Making a faster "docker build" with FUSE

Docker builds are often slow

Dockerfiles come with several "foot guns" that can easily cripple build performance. The Dockerfile below, for example, will take many minutes to build after every single change:

FROM node:18
COPY . .
RUN npm install
CMD ["npm", "run", "start"]
An example Dockerfile for an NPM-based NodeJS repository

The reason is that Docker hashes each step. It figures out the inputs for every command, and makes a new hash for the layer based on the layer above.

How docker layer caching currently works

The hash function of the COPY command might look like this:

func Hash(h hash.Hash, sourceDir, destDir string) {
	h.Write("COPY instruction to " + destDir)
	filepath.WalkDir(sourceDir, func(path string, d fs.DirEntry, err error) error {
		f, _ := os.Open(filepath.Join(sourceDir, path))
		io.Copy(h, f)
		f.Close()
	})
}
  1. Take the hash of the node:18 image,
  2. Add the fact that there's a COPY instruction to it,
  3. Add all of the files copied to it,
  4. Set the ID of the resulting build layer as that hash.

If you docker build again without changing the Dockerfile or any other files copied, you'll be able to skip the COPY instruction because the hash will match with the layer already built.

However, if you change any files read by the COPY instruction (e.g., any of them), Docker will have re-start from the COPY instruction and re-run the slow npm install command.

Ideally, the build would be able to figure out which files were read by which steps and only use those while calculating the hash.

A better way of skipping build steps?

Since npm install only reads a few files (like the node configuration file at package.json), it could be skipped as long as those particular files haven't changed.

The optimal caching strategy would be to hash files as they are read during the process of a step running, and then use those files to determine whether a snapshot could be loaded.

But how can you tell when files are read? Utilities like inotify have limits on how many files can be watched, and can miss reads made by other filesystems (such as overlayfs).
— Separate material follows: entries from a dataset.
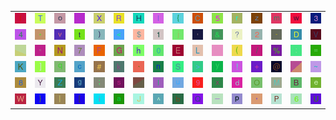 <table>
<tr>
<td><img src="66.gif"></td>
<td><img src="54.gif"></td>
<td><img src="6F.gif"></td>
<td><img src="2E.gif"></td>
<td><img src="58.gif"></td>
<td><img src="52.gif"></td>
<td><img src="48.gif"></td>
<td><img src="49.gif"></td>
<td><img src="7B.gif"></td>
<td><img src="43.gif"></td>
<td><img src="35.gif"></td>
<td><img src="72.gif"></td>
<td><img src="7A.gif"></td>
<td><img src="6D.gif"></td>
<td><img src="77.gif"></td>
<td><img src="33.gif"></td>
</tr>
<tr>
<td><img src="34.gif"></td>
<td><img src="2A.gif"></td>
<td><img src="76.gif"></td>
<td><img src="74.gif"></td>
<td><img src="29.gif"></td>
<td><img src="3C.gif"></td>
<td><img src="24.gif"></td>
<td><img src="31.gif"></td>
<td><img src="6A.gif"></td>
<td><img src="2C.gif"></td>
<td><img src="26.gif"></td>
<td><img src="3F.gif"></td>
<td><img src="32.gif"></td>
<td><img src="2D.gif"></td>
<td><img src="44.gif"></td>
<td><img src="56.gif"></td>
</tr>
<tr>
<td><img src="gr1.gif"></td>
<td><img src="22.gif"></td>
<td><img src="4E.gif"></td>
<td><img src="37.gif"></td>
<td><img src="46.gif"></td>
<td><img src="47.gif"></td>
<td><img src="68.gif"></td>
<td><img src="30.gif"></td>
<td><img src="45.gif"></td>
<td><img src="4C.gif"></td>
<td><img src="41.gif"></td>
<td><img src="28.gif"></td>
<td><img src="2F.gif"></td>
<td><img src="25.gif"></td>
<td><img src="3A.gif"></td>
<td><img src="3D.gif"></td>
</tr>
<tr>
<td><img src="4B.gif"></td>
<td><img src="5D.gif"></td>
<td><img src="71.gif"></td>
<td><img src="63.gif"></td>
<td><img src="23.gif"></td>
<td><img src="6B.gif"></td>
<td><img src="60.gif"></td>
<td><img src="6E.gif"></td>
<td><img src="53.gif"></td>
<td><img src="3E.gif"></td>
<td><img src="79.gif"></td>
<td><img src="21.gif"></td>
<td><img src="2B.gif"></td>
<td><img src="40.gif"></td>
<td><img src="gr2.gif"></td>
<td><img src="7E.gif"></td>
</tr>
<tr>
<td><img src="38.gif"></td>
<td><img src="59.gif"></td>
<td><img src="5A.gif"></td>
<td><img src="67.gif"></td>
<td><img src="3B.gif"></td>
<td><img src="73.gif"></td>
<td><img src="gr3.gif"></td>
<td><img src="6C.gif"></td>
<td><img src="75.gif"></td>
<td><img src="39.gif"></td>
<td><img src="78.gif"></td>
<td><img src="64.gif"></td>
<td><img src="4F.gif"></td>
<td><img src="4D.gif"></td>
<td><img src="42.gif"></td>
<td><img src="65.gif"></td>
</tr>
<tr>
<td><img src="57.gif"></td>
<td><img src="7D.gif"></td>
<td><img src="7C.gif"></td>
<td><img src="5B.gif"></td>
<td><img src="69.gif"></td>
<td><img src="61.gif"></td>
<td><img src="4A.gif"></td>
<td><img src="5E.gif"></td>
<td><img src="62.gif"></td>
<td><img src="51.gif"></td>
<td><img src="5F.gif"></td>
<td><img src="70.gif"></td>
<td><img src="27.gif"></td>
<td><img src="50.gif"></td>
<td><img src="36.gif"></td>
<td><img src="55.gif"></td>
</tr>
</table>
You could maybe use eBPF or the audit subsystem, but these depend a lot on the kernel version for now.

FUSE passthrough monitoring FS

The easiest way to monitor which files are used at which build step is by making a new filesystem which just passes reads/writes to a parent filesystem and logs them.

Making filesystems was hard 10+ years ago, but is now significantly easier because of a kernel feature in many operating systems called FUSE (Filesystem In User SpacE). Fuse filesystems are just regular programs (usually written in C) that interact with the operating system to create new virtual filesystems at a directory.

There's already a reference implementation of "passthrough" in the official libfuse sources, so all we'd have to do is log when files are read:

When someone calls stat package.json, forward the request to another directory and log it

If we implemented builds this way, we could know with complete certainty which files were read by any process up to a given point.

How this system is better

Let's look at the Dockerfile above again:

FROM node:18
COPY . .
RUN npm install
CMD ["npm", "run", "start"]

Now, when we build, COPY would not include any files in its hash, only the fact that a directory was copied.

On the subsequent  line, npm install would read the file package.json from our FUSE filesystem, and we'd add the hash of package.json to a dictionary, and save it

If we edited some file somefile.js (or almost any other file) and built again, we'd be able to notice that the hash is the same, and the hashes of the read files is the same.

Instead of hashing all of the files when calculating the hash for COPY, we keep a separate dictionary of file hashes which grows as more files are read

Is this approach implemented anywhere?

If you're hoping this lands in Docker any time soon, you might be disappointed. The modern container landscape is heavily based on 10 years of work with the original hash-only-based solution, and that structure has made it into the OCI specification which cloud providers use to allow you to run containers.

At webapp.io we've implemened this approach for our non-OCI-compliant "Dockerfiles that build VMs" language called Layerfiles, which we've been in the process of open sourcing.

How much difference does it make?

For toy examples like the one above with package.json, you can work around the issue if you know how the Docker caching model works by manually copying files or using .dockerignore. However, if you have a large monorepository with lots of things to build, it can be very difficult to micromanage which files are used by what.

Screenshot of webapp.io interface: Due to this file watching, 9/20 images are built within a minute of the push starting.

For our "Dockerfiles that build VMs" usecase, we've found that people add dozens of build steps in large repositories because they can assume that most of them will be skipped. This approach even acts as a replacement for "cache keys" of CI systems, if you build your resources on every commit like we do.

Conclusion

Docker build's cache is one of the most intuitive ways of speeding up builds, and one of the reasons Docker became popular in the first place.

That doesn't mean that there isn't room for improvement, and approaches like the one in this article will land in the coming years to make development even faster.